You know, for, for part of this, and hopefully investors are smart enough, which I think they, to realize that, you know, a bunch of part-time jobs, if you have two part-time jobs, that doesn't mean that everybody has a job. But, but that, that all said, politics is gonna be politics no matter who's in the office, no matter what's happening.

And as sad as it is, I do think that there's going to be some relief in the next, you know, in the next week, maybe even as soon as Wednesday. And I can't say it for sure. You know, I've been, I've been calling for lower rates for a little while and I can't adjust for people making things up, to be perfectly honest with you.

So we just do the best we can and, you know, the inflation, finally the Fed is done what the Fed had to do, which is their only mandate, which was, was control inflation. There are a couple rogue feds out there right now you know, saying that we need to raise rates all the way into 2024. I don't really see that happening.

That's just a couple of [00:08:00] ones that out of outta all of them that there are. I'm thinking another rate, hike, maybe two more, and then, and then we'll see some sanity. But I'm hoping to see a little bit of relief, like we did in January. We were starting to see things before these jobs numbers came out. You know, to help us out.

So, you know, in, in the meantime what we're doing is we're just, we're starting to really look at, at buy downs and, you know, because there, there's nobody saying rates are not gonna go down. I mean, Whether or not, or when the Fed is gonna start relieving some of this other stuff. And, and I wanna make sure I'm, I'm clear on that.

When we're talking about what the Fed does, the Fed has control over second mortgages, over credit cards, over car loans, things like that. They don't directly, you know, they, they don't directly impact the mortgages. Those are traded on the mortgage backed securities. People are looking at a lot longer term investment.
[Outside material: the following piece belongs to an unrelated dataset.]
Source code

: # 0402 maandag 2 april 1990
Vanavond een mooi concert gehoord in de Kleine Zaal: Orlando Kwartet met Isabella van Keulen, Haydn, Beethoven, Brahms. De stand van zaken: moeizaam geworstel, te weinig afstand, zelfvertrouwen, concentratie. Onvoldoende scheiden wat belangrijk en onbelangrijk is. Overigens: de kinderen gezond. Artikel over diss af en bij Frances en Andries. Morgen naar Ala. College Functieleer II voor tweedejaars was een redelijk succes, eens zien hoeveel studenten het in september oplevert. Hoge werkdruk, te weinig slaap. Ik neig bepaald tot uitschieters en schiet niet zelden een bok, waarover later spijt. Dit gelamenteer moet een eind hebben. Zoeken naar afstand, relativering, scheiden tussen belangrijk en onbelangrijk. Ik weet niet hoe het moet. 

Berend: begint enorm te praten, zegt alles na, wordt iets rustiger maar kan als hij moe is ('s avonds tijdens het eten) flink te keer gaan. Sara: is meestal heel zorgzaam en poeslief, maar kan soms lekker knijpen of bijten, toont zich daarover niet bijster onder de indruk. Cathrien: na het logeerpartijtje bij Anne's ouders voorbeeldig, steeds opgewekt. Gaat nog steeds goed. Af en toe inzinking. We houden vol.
If you're looking at, you know, lock in a [00:09:00] rate for 30 years. Granted, people don't usually have loans that long, but that's, you know, what, what they're looking at. And, and overall, you know, if, if you can make money doing something on a shorter term, why invest for, you know, three and a half percent for, for the next 30 years potentially.
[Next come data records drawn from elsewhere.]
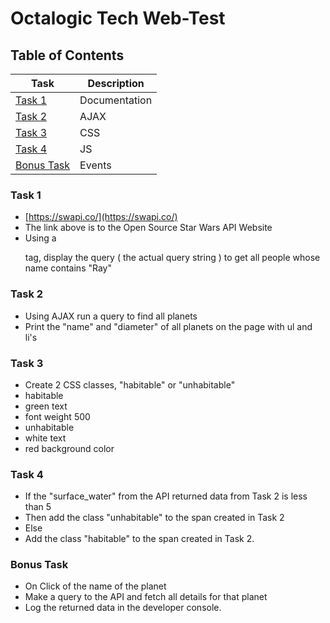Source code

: # Octalogic Tech Web-Test
## Table of Contents

| Task | Description |
| ----------- | ----------- |
| [ Task 1 ](#task-1) | Documentation |
| [ Task 2 ](#task-2) | AJAX |
| [ Task 3 ](#task-3) | CSS |
| [ Task 4 ](#task-4) | JS |
| [ Bonus Task ](#bonus-task) | Events |

### Task 1
- [https://swapi.co/](https://swapi.co/)
- The link above is to the Open Source Star Wars API Website
- Using a <p> tag, display the query ( the actual query string ) to get all people whose name contains "Ray" 


### Task 2
- Using AJAX run a query to find all planets
- Print the "name" and "diameter" of all planets on the page with ul and li's

### Task 3
- Create 2 CSS classes, "habitable" or "unhabitable"
- habitable
 - green text
 - font weight 500
- unhabitable
 - white text
 - red background color

### Task 4
- If the "surface_water" from the API returned data from Task 2 is less than 5
 - Then add the class "unhabitable" to the span created in Task 2
- Else
 - Add the class "habitable" to the span created in Task 2.

### Bonus Task
- On Click of the name of the planet
 - Make a query to the API and fetch all details for that planet
 - Log the returned data in the developer console.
So again, we're, we're not tied directly to the Fed, but it is inflation that, that drives it, you know, the 10 year treasury. I don't expect this to mean a lot to somebody, 70, 75 basis points since that jobs report came out, but you have to figure that 75 is a number out of, what was it? Three point, you know, 360 is is where it started.

So I mean, it, it's proportionally, it's a big jump that we went up in February on the ten year treasury. And again, people, it just, it's a matter of what people are gonna get over time. And that you know, where, where our home loan rates are right now. [00:10:00] Nobody wants to, well, investors love getting, you know, six, 7%, but to be honest, they all know that rates are gonna go down also.

So people are just looking towards some all, you know, some alternatives and some of it is buy downs, where the seller will contribute basically the interest for the next two years to buy down that rate. Instead of overbidding on a house, what, what you could actually do when it's like this, you know is, is maybe talk about them contributing that way to buy down your rate until somebody has a chance to or an opportunity to refinance rather than lowering, lowering the price on the house.

Alice Lema: So, or taking, or crediting closing costs.

Guy Giles: Yes. Yeah, so we're, we're definitely seeing that a lot. We're still thinking mid-year that we're gonna get some, you know, decent relief in rates. Fannie Mae isn't quite as low as what [00:11:00] they were thinking, but we're still talking mid-low fives, and historically that's still a really, really good rate.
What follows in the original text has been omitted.